PROBLEM DESCRIPTION: The finished copy should hold every entry exactly as given, and no pictures.

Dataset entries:
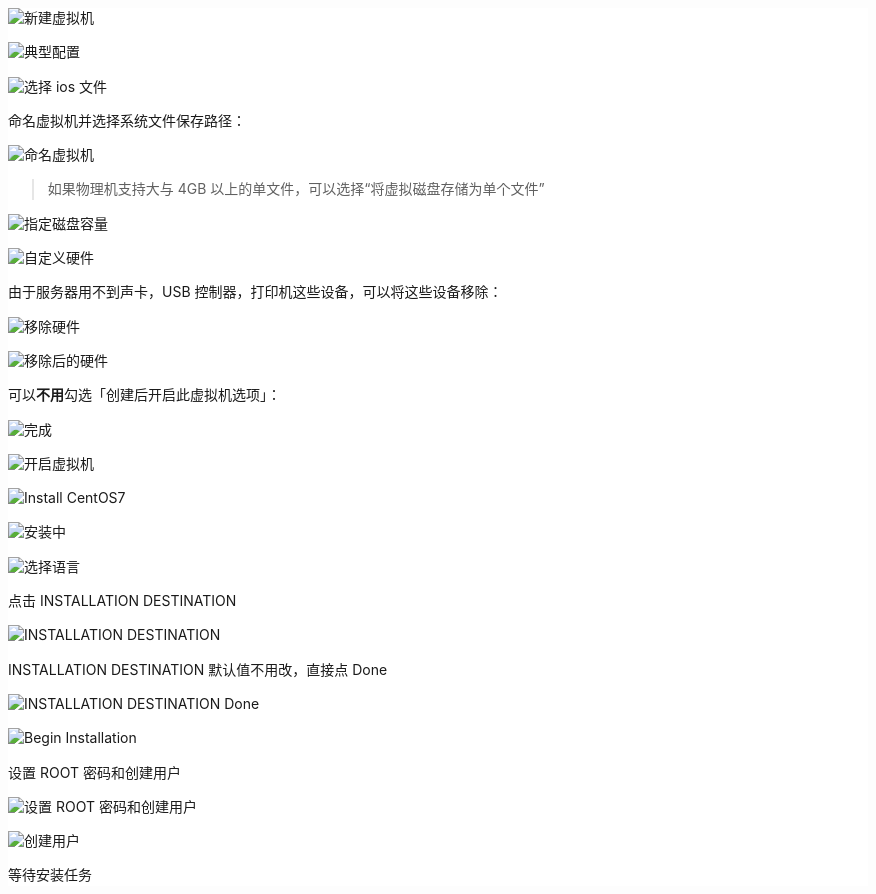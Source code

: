 ![新建虚拟机](https://cdn.xiaobinqt.cn/xiaobinqt.io/20220415/b3e26ed50cd849c4acb1fd03eda92705.png?imageView2/0/q/75|watermark/2/text/eGlhb2JpbnF0/font/dmlqYXlh/fontsize/1000/fill/IzVDNUI1Qg==/dissolve/52/gravity/SouthEast/dx/15/dy/15 '新建虚拟机')

![典型配置](https://cdn.xiaobinqt.cn/xiaobinqt.io/20220415/8a9a3656b1f14461847da9924c730acb.png?imageView2/0/q/75|watermark/2/text/eGlhb2JpbnF0/font/dmlqYXlh/fontsize/1000/fill/IzVDNUI1Qg==/dissolve/52/gravity/SouthEast/dx/15/dy/15 '典型配置')

![选择 ios 文件](https://cdn.xiaobinqt.cn/xiaobinqt.io/20220415/f31b7d2ae48548d9b9273829a75fc4d6.png?imageView2/0/q/75|watermark/2/text/eGlhb2JpbnF0/font/dmlqYXlh/fontsize/1000/fill/IzVDNUI1Qg==/dissolve/52/gravity/SouthEast/dx/15/dy/15 '选择 ios 文件')

命名虚拟机并选择系统文件保存路径：

![命名虚拟机](https://cdn.xiaobinqt.cn/xiaobinqt.io/20220415/ba19b8c62ee94986985291c00dd5a88c.png?imageView2/0/q/75|watermark/2/text/eGlhb2JpbnF0/font/dmlqYXlh/fontsize/1000/fill/IzVDNUI1Qg==/dissolve/52/gravity/SouthEast/dx/15/dy/15 '命名虚拟机')

> 如果物理机支持大与 4GB 以上的单文件，可以选择“将虚拟磁盘存储为单个文件”

![指定磁盘容量](https://cdn.xiaobinqt.cn/xiaobinqt.io/20220415/72fc8ae20afe4887809079325a562115.png?imageView2/0/q/75|watermark/2/text/eGlhb2JpbnF0/font/dmlqYXlh/fontsize/1000/fill/IzVDNUI1Qg==/dissolve/52/gravity/SouthEast/dx/15/dy/15 '指定磁盘容量')

![自定义硬件](https://cdn.xiaobinqt.cn/xiaobinqt.io/20220415/439029d3f584484582121b347112eaa0.png?imageView2/0/q/75|watermark/2/text/eGlhb2JpbnF0/font/dmlqYXlh/fontsize/1000/fill/IzVDNUI1Qg==/dissolve/52/gravity/SouthEast/dx/15/dy/15 '自定义硬件')

由于服务器用不到声卡，USB 控制器，打印机这些设备，可以将这些设备移除：

![移除硬件](https://cdn.xiaobinqt.cn/xiaobinqt.io/20220415/c13f3ed6b3d5458fbf9c9a676894eb43.png?imageView2/0/q/75|watermark/2/text/eGlhb2JpbnF0/font/dmlqYXlh/fontsize/1000/fill/IzVDNUI1Qg==/dissolve/52/gravity/SouthEast/dx/15/dy/15 '移除硬件')

![移除后的硬件](https://cdn.xiaobinqt.cn/xiaobinqt.io/20220415/15df2863d25b49d7a76ec9bdc6b617b9.png?imageView2/0/q/75|watermark/2/text/eGlhb2JpbnF0/font/dmlqYXlh/fontsize/1000/fill/IzVDNUI1Qg==/dissolve/52/gravity/SouthEast/dx/15/dy/15 '移除后的硬件')

可以**不用**勾选「创建后开启此虚拟机选项」：

![完成](https://cdn.xiaobinqt.cn/xiaobinqt.io/20220415/d5663f41d9ee4c25a9d842ee42d92d17.png?imageView2/0/q/75|watermark/2/text/eGlhb2JpbnF0/font/dmlqYXlh/fontsize/1000/fill/IzVDNUI1Qg==/dissolve/52/gravity/SouthEast/dx/15/dy/15 '完成')

![开启虚拟机](https://cdn.xiaobinqt.cn/xiaobinqt.io/20220415/476f763d3cbc41d4839429bca8b3175e.png?imageView2/0/q/75|watermark/2/text/eGlhb2JpbnF0/font/dmlqYXlh/fontsize/1000/fill/IzVDNUI1Qg==/dissolve/52/gravity/SouthEast/dx/15/dy/15 '开启虚拟机')

![Install CentOS7](https://cdn.xiaobinqt.cn/xiaobinqt.io/20220417/c9840008ce6144e5a91e17e33c03d3bf.png?imageView2/0/q/75|watermark/2/text/eGlhb2JpbnF0/font/dmlqYXlh/fontsize/1000/fill/IzVDNUI1Qg==/dissolve/52/gravity/SouthEast/dx/15/dy/15 'Install CentOS7')

![安装中](https://cdn.xiaobinqt.cn/xiaobinqt.io/20220417/a939c8c699a042aaa1b0cb6bdbd85b60.png?imageView2/0/q/75|watermark/2/text/eGlhb2JpbnF0/font/dmlqYXlh/fontsize/1000/fill/IzVDNUI1Qg==/dissolve/52/gravity/SouthEast/dx/15/dy/15 '安装中')

![选择语言](https://cdn.xiaobinqt.cn/xiaobinqt.io/20220417/a1e517684d1946fa9f560b4a848eaaff.png?imageView2/0/q/75|watermark/2/text/eGlhb2JpbnF0/font/dmlqYXlh/fontsize/1000/fill/IzVDNUI1Qg==/dissolve/52/gravity/SouthEast/dx/15/dy/15 '选择语言')

点击 INSTALLATION DESTINATION

![INSTALLATION DESTINATION](https://cdn.xiaobinqt.cn/xiaobinqt.io/20220417/f78e0f23022749eb88895182d245375f.png?imageView2/0/q/75|watermark/2/text/eGlhb2JpbnF0/font/dmlqYXlh/fontsize/1000/fill/IzVDNUI1Qg==/dissolve/52/gravity/SouthEast/dx/15/dy/15 'INSTALLATION DESTINATION')

INSTALLATION DESTINATION 默认值不用改，直接点 Done

![INSTALLATION DESTINATION Done](https://cdn.xiaobinqt.cn/xiaobinqt.io/20220417/0f3fef4c733c499eb1f6690d1421280b.png?imageView2/0/q/75|watermark/2/text/eGlhb2JpbnF0/font/dmlqYXlh/fontsize/1000/fill/IzVDNUI1Qg==/dissolve/52/gravity/SouthEast/dx/15/dy/15 'INSTALLATION DESTINATION Done')

![Begin Installation](https://cdn.xiaobinqt.cn/xiaobinqt.io/20220417/a9563032d90c46f0aaf001b848b486b7.png?imageView2/0/q/75|watermark/2/text/eGlhb2JpbnF0/font/dmlqYXlh/fontsize/1000/fill/IzVDNUI1Qg==/dissolve/52/gravity/SouthEast/dx/15/dy/15 'Begin Installation')

设置 ROOT 密码和创建用户

![设置 ROOT 密码和创建用户](https://cdn.xiaobinqt.cn/xiaobinqt.io/20220417/3352639ce0dd4648b3dcebf1b2bc69dd.png?imageView2/0/q/75|watermark/2/text/eGlhb2JpbnF0/font/dmlqYXlh/fontsize/1000/fill/IzVDNUI1Qg==/dissolve/52/gravity/SouthEast/dx/15/dy/15 '设置 ROOT 密码和创建用户')

![创建用户](https://cdn.xiaobinqt.cn/xiaobinqt.io/20220417/066889c865c44947bde9387c1e5187a1.png?imageView2/0/q/75|watermark/2/text/eGlhb2JpbnF0/font/dmlqYXlh/fontsize/1000/fill/IzVDNUI1Qg==/dissolve/52/gravity/SouthEast/dx/15/dy/15 '创建用户')

等待安装任务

ANSWER FOR THIS EXERCISE:
Source code

: ![新建虚拟机](https://cdn.xiaobinqt.cn/xiaobinqt.io/20220415/b3e26ed50cd849c4acb1fd03eda92705.png?imageView2/0/q/75|watermark/2/text/eGlhb2JpbnF0/font/dmlqYXlh/fontsize/1000/fill/IzVDNUI1Qg==/dissolve/52/gravity/SouthEast/dx/15/dy/15 '新建虚拟机')

![典型配置](https://cdn.xiaobinqt.cn/xiaobinqt.io/20220415/8a9a3656b1f14461847da9924c730acb.png?imageView2/0/q/75|watermark/2/text/eGlhb2JpbnF0/font/dmlqYXlh/fontsize/1000/fill/IzVDNUI1Qg==/dissolve/52/gravity/SouthEast/dx/15/dy/15 '典型配置')

![选择 ios 文件](https://cdn.xiaobinqt.cn/xiaobinqt.io/20220415/f31b7d2ae48548d9b9273829a75fc4d6.png?imageView2/0/q/75|watermark/2/text/eGlhb2JpbnF0/font/dmlqYXlh/fontsize/1000/fill/IzVDNUI1Qg==/dissolve/52/gravity/SouthEast/dx/15/dy/15 '选择 ios 文件')

命名虚拟机并选择系统文件保存路径：

![命名虚拟机](https://cdn.xiaobinqt.cn/xiaobinqt.io/20220415/ba19b8c62ee94986985291c00dd5a88c.png?imageView2/0/q/75|watermark/2/text/eGlhb2JpbnF0/font/dmlqYXlh/fontsize/1000/fill/IzVDNUI1Qg==/dissolve/52/gravity/SouthEast/dx/15/dy/15 '命名虚拟机')

> 如果物理机支持大与 4GB 以上的单文件，可以选择“将虚拟磁盘存储为单个文件”

![指定磁盘容量](https://cdn.xiaobinqt.cn/xiaobinqt.io/20220415/72fc8ae20afe4887809079325a562115.png?imageView2/0/q/75|watermark/2/text/eGlhb2JpbnF0/font/dmlqYXlh/fontsize/1000/fill/IzVDNUI1Qg==/dissolve/52/gravity/SouthEast/dx/15/dy/15 '指定磁盘容量')

![自定义硬件](https://cdn.xiaobinqt.cn/xiaobinqt.io/20220415/439029d3f584484582121b347112eaa0.png?imageView2/0/q/75|watermark/2/text/eGlhb2JpbnF0/font/dmlqYXlh/fontsize/1000/fill/IzVDNUI1Qg==/dissolve/52/gravity/SouthEast/dx/15/dy/15 '自定义硬件')

由于服务器用不到声卡，USB 控制器，打印机这些设备，可以将这些设备移除：

![移除硬件](https://cdn.xiaobinqt.cn/xiaobinqt.io/20220415/c13f3ed6b3d5458fbf9c9a676894eb43.png?imageView2/0/q/75|watermark/2/text/eGlhb2JpbnF0/font/dmlqYXlh/fontsize/1000/fill/IzVDNUI1Qg==/dissolve/52/gravity/SouthEast/dx/15/dy/15 '移除硬件')

![移除后的硬件](https://cdn.xiaobinqt.cn/xiaobinqt.io/20220415/15df2863d25b49d7a76ec9bdc6b617b9.png?imageView2/0/q/75|watermark/2/text/eGlhb2JpbnF0/font/dmlqYXlh/fontsize/1000/fill/IzVDNUI1Qg==/dissolve/52/gravity/SouthEast/dx/15/dy/15 '移除后的硬件')

可以**不用**勾选「创建后开启此虚拟机选项」：

![完成](https://cdn.xiaobinqt.cn/xiaobinqt.io/20220415/d5663f41d9ee4c25a9d842ee42d92d17.png?imageView2/0/q/75|watermark/2/text/eGlhb2JpbnF0/font/dmlqYXlh/fontsize/1000/fill/IzVDNUI1Qg==/dissolve/52/gravity/SouthEast/dx/15/dy/15 '完成')

![开启虚拟机](https://cdn.xiaobinqt.cn/xiaobinqt.io/20220415/476f763d3cbc41d4839429bca8b3175e.png?imageView2/0/q/75|watermark/2/text/eGlhb2JpbnF0/font/dmlqYXlh/fontsize/1000/fill/IzVDNUI1Qg==/dissolve/52/gravity/SouthEast/dx/15/dy/15 '开启虚拟机')

![Install CentOS7](https://cdn.xiaobinqt.cn/xiaobinqt.io/20220417/c9840008ce6144e5a91e17e33c03d3bf.png?imageView2/0/q/75|watermark/2/text/eGlhb2JpbnF0/font/dmlqYXlh/fontsize/1000/fill/IzVDNUI1Qg==/dissolve/52/gravity/SouthEast/dx/15/dy/15 'Install CentOS7')

![安装中](https://cdn.xiaobinqt.cn/xiaobinqt.io/20220417/a939c8c699a042aaa1b0cb6bdbd85b60.png?imageView2/0/q/75|watermark/2/text/eGlhb2JpbnF0/font/dmlqYXlh/fontsize/1000/fill/IzVDNUI1Qg==/dissolve/52/gravity/SouthEast/dx/15/dy/15 '安装中')

![选择语言](https://cdn.xiaobinqt.cn/xiaobinqt.io/20220417/a1e517684d1946fa9f560b4a848eaaff.png?imageView2/0/q/75|watermark/2/text/eGlhb2JpbnF0/font/dmlqYXlh/fontsize/1000/fill/IzVDNUI1Qg==/dissolve/52/gravity/SouthEast/dx/15/dy/15 '选择语言')

点击 INSTALLATION DESTINATION

![INSTALLATION DESTINATION](https://cdn.xiaobinqt.cn/xiaobinqt.io/20220417/f78e0f23022749eb88895182d245375f.png?imageView2/0/q/75|watermark/2/text/eGlhb2JpbnF0/font/dmlqYXlh/fontsize/1000/fill/IzVDNUI1Qg==/dissolve/52/gravity/SouthEast/dx/15/dy/15 'INSTALLATION DESTINATION')

INSTALLATION DESTINATION 默认值不用改，直接点 Done

![INSTALLATION DESTINATION Done](https://cdn.xiaobinqt.cn/xiaobinqt.io/20220417/0f3fef4c733c499eb1f6690d1421280b.png?imageView2/0/q/75|watermark/2/text/eGlhb2JpbnF0/font/dmlqYXlh/fontsize/1000/fill/IzVDNUI1Qg==/dissolve/52/gravity/SouthEast/dx/15/dy/15 'INSTALLATION DESTINATION Done')

![Begin Installation](https://cdn.xiaobinqt.cn/xiaobinqt.io/20220417/a9563032d90c46f0aaf001b848b486b7.png?imageView2/0/q/75|watermark/2/text/eGlhb2JpbnF0/font/dmlqYXlh/fontsize/1000/fill/IzVDNUI1Qg==/dissolve/52/gravity/SouthEast/dx/15/dy/15 'Begin Installation')

设置 ROOT 密码和创建用户

![设置 ROOT 密码和创建用户](https://cdn.xiaobinqt.cn/xiaobinqt.io/20220417/3352639ce0dd4648b3dcebf1b2bc69dd.png?imageView2/0/q/75|watermark/2/text/eGlhb2JpbnF0/font/dmlqYXlh/fontsize/1000/fill/IzVDNUI1Qg==/dissolve/52/gravity/SouthEast/dx/15/dy/15 '设置 ROOT 密码和创建用户')

![创建用户](https://cdn.xiaobinqt.cn/xiaobinqt.io/20220417/066889c865c44947bde9387c1e5187a1.png?imageView2/0/q/75|watermark/2/text/eGlhb2JpbnF0/font/dmlqYXlh/fontsize/1000/fill/IzVDNUI1Qg==/dissolve/52/gravity/SouthEast/dx/15/dy/15 '创建用户')

等待安装任务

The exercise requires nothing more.